In the US, we already have several other types of vaccines under Emergency Use Authorization, which are now widely available, so the Novavax vaccine may not play a major role in the US strategy to combat COVID-19.  However, for the global strategy, the Novavax vaccine could still make important contributions. It doesn’t need the ultra-cold temperatures for storage that the mRNA-based vaccines require, and it’s not based on live-virus vector technology, which has safety concerns.

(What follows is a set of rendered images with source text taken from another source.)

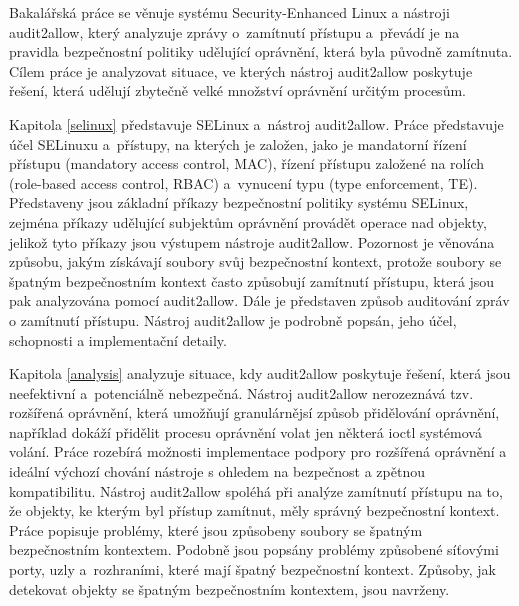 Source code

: Bakalářská práce se věnuje systému Security-Enhanced Linux a nástroji
audit2allow, který analyzuje zprávy o~zamítnutí přístupu a~převádí je na
pravidla bezpečnostní politiky udělující oprávnění, která byla původně
zamítnuta. Cílem práce je analyzovat situace, ve kterých nástroj audit2allow
poskytuje řešení, která udělují zbytečně velké množství oprávnění určitým
procesům.

Kapitola \ref{selinux} představuje SELinux a~nástroj audit2allow. Práce
představuje účel SELinuxu a~přístupy, na kterých je založen, jako je mandatorní
řízení přístupu (mandatory access control, MAC), řízení přístupu založené na
rolích (role-based access control, RBAC) a~vynucení typu (type enforcement, TE).
Představeny jsou základní příkazy bezpečnostní politiky systému SELinux, zejména
příkazy udělující subjektům oprávnění provádět operace nad objekty, jelikož tyto
příkazy jsou výstupem nástroje audit2allow. Pozornost je věnována způsobu, jakým
získávají soubory svůj bezpečnostní kontext, protože soubory se špatným
bezpečnostním kontext často způsobují zamítnutí přístupu, která jsou pak
analyzována pomocí audit2allow. Dále je představen způsob auditování zpráv o
zamítnutí přístupu. Nástroj audit2allow je podrobně popsán, jeho účel,
schopnosti a implementační detaily.

Kapitola \ref{analysis} analyzuje situace, kdy audit2allow poskytuje řešení,
která jsou neefektivní a~potenciálně nebezpečná. Nástroj audit2allow nerozeznává
tzv. rozšířená oprávnění, která umožňují granulárnějsí způsob přidělování
oprávnění, například dokáží přidělit procesu oprávnění volat jen některá ioctl
systémová volání. Práce rozebírá možnosti implementace podpory pro rozšířená
oprávnění a ideální výchozí chování nástroje s ohledem na bezpečnost a zpětnou
kompatibilitu.
Nástroj audit2allow spoléhá při analýze zamítnutí přístupu na to, že
objekty, ke kterým byl přístup zamítnut, měly správný bezpečnostní kontext.
Práce popisuje problémy, které jsou způsobeny soubory se špatným bezpečnostním
kontextem. Podobně jsou popsány problémy způsobené síťovými porty, uzly
a~rozhraními, které mají špatný bezpečnostní kontext. Způsoby, jak detekovat
objekty se špatným bezpečnostním kontextem, jsou navrženy.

So the production, global distribution, and administration of the Novavax vaccine will be simpler, which is important for countries in most need of COVID-19 vaccines.

Maria Elena Bottazzi, PhD

Novavax has entered into an agreement with the Serum Institute of India for scale-up production, but the company is also entering into agreements with additional manufacturers. In general, protein-based vaccines offer enormous promise for filling the COVID-19 vaccine access gaps, especially for the world’s lower- and middle-income countries in Africa, Latin America, and Southeast Asia.

Natalie Dean, PhD

The Novavax vaccine will hopefully become available in the US later in 2021, following either an Emergency Use Authorization or full licensure. Given the availability of other vaccines, it is unclear what the market will look like within the US at that time. Some individuals may prefer a protein subunit vaccine over an mRNA vaccine or the J&J adenovirus vaccine. Expanding our options is always advantageous, particularly because the Novavax vaccine has simpler storage requirements and because we are not sure about the long-term durability of mRNA or adenovirus vaccines. In the US, the Novavax vaccine could have a role as a booster if these are needed. Globally, there remains an enormous need for more vaccines. The Novavax vaccine can help protect high-risk individuals across the world, many of whom are still unvaccinated.